What you should do: Whenever a line in the records below contains "thread", pick it out.

Records provided:
----------

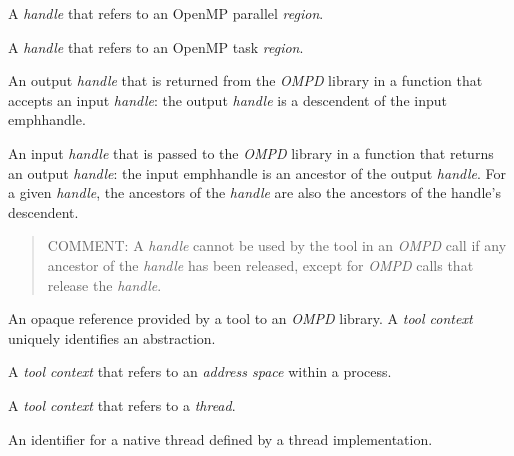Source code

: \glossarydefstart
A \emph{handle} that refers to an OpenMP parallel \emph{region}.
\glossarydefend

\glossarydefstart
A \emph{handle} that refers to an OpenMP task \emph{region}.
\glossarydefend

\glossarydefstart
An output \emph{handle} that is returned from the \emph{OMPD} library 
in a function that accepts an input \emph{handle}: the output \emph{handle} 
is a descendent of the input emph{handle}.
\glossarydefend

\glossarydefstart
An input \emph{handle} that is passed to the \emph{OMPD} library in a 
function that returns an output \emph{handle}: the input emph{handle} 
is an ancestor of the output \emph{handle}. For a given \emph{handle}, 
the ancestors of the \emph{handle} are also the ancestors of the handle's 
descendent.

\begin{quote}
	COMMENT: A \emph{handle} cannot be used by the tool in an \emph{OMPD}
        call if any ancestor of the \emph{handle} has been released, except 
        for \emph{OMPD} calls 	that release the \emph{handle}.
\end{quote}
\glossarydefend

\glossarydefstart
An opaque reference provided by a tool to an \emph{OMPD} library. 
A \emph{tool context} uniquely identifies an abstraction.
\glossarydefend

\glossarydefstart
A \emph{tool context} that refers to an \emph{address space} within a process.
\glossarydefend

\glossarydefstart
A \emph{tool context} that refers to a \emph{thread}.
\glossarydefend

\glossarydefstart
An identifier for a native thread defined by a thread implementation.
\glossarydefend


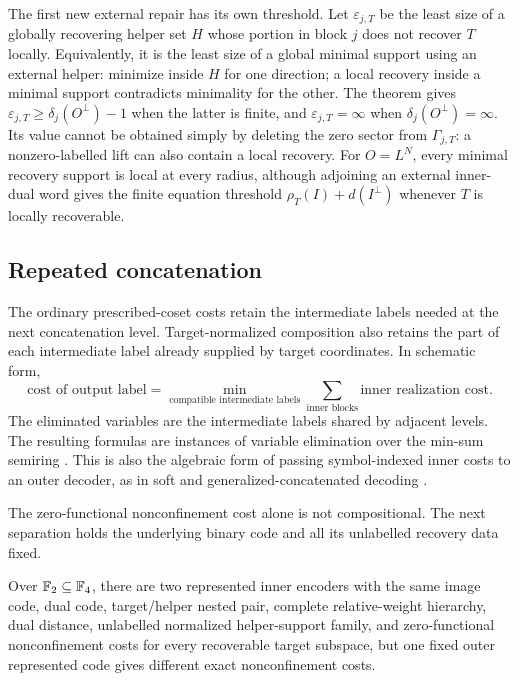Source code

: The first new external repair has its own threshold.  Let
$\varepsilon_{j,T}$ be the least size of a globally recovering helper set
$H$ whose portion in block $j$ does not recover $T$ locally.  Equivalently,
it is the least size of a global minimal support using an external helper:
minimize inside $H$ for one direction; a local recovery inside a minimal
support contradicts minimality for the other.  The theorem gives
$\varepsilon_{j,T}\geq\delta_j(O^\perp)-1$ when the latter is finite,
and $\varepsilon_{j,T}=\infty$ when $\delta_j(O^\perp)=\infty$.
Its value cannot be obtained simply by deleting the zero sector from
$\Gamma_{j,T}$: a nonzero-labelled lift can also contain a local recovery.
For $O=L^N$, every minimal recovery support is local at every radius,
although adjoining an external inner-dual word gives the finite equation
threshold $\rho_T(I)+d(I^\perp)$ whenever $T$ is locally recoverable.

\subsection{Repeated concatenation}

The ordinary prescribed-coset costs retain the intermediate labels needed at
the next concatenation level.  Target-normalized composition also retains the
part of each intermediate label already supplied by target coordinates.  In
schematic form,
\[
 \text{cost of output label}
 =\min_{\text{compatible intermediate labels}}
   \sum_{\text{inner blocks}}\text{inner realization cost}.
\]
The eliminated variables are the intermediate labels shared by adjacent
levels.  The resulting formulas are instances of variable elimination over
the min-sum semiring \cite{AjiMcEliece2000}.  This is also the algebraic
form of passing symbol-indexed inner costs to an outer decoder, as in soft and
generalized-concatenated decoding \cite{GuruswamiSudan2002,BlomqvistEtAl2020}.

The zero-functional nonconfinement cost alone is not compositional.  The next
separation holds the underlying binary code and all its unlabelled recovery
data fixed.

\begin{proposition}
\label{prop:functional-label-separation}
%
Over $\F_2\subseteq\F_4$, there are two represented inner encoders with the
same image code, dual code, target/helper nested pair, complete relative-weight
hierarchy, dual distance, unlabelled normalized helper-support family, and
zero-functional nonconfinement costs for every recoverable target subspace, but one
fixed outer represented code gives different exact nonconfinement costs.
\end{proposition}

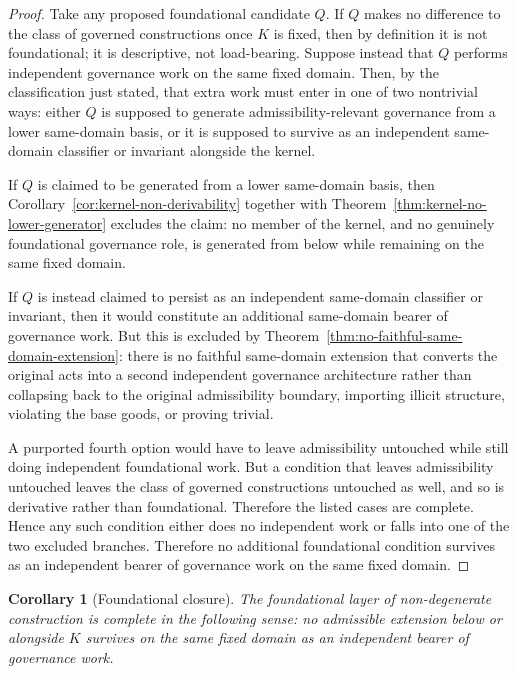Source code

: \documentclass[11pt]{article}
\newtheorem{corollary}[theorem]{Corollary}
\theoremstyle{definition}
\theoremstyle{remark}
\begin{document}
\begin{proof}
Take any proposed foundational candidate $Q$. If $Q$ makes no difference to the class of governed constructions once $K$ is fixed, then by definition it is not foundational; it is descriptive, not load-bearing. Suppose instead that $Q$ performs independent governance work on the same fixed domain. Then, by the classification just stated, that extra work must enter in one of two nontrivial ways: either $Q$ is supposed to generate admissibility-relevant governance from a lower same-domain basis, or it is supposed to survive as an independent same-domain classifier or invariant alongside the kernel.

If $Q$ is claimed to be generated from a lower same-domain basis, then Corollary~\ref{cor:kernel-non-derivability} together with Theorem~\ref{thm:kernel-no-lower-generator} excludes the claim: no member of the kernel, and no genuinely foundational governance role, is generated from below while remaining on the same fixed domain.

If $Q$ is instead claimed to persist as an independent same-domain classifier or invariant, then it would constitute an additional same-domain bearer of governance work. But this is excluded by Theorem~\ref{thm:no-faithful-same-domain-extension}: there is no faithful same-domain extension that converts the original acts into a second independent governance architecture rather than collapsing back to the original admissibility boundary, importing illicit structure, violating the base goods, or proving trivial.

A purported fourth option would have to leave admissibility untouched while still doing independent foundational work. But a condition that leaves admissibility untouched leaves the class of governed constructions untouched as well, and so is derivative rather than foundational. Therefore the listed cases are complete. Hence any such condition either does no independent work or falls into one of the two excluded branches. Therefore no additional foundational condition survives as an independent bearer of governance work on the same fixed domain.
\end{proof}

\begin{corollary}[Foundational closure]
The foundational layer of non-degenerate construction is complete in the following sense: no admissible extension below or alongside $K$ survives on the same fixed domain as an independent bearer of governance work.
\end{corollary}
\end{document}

----------

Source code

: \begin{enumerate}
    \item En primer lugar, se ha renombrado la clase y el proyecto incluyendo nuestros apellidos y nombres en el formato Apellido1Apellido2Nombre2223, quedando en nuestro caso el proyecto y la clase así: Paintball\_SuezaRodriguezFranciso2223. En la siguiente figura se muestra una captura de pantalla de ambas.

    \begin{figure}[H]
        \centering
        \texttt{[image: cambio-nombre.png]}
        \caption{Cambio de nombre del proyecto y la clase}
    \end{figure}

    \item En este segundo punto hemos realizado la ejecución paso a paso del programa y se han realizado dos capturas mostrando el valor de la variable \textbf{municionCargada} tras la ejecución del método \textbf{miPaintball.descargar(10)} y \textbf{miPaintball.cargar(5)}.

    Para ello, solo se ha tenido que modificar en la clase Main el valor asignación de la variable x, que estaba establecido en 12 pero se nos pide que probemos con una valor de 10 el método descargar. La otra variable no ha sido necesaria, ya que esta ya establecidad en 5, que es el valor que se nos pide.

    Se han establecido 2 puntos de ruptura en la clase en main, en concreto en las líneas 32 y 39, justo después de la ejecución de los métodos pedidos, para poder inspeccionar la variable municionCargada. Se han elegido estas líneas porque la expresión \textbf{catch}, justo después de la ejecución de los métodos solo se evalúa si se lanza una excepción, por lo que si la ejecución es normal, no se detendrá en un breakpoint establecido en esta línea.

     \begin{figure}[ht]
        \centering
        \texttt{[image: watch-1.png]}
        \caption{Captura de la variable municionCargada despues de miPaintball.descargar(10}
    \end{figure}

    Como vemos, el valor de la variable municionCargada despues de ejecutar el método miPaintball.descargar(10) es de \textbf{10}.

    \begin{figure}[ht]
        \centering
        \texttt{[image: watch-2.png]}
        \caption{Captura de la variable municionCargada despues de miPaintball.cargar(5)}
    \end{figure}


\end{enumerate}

----------

Answer:
A \emph{tool context} that refers to a \emph{thread}.
An identifier for a native thread defined by a thread implementation.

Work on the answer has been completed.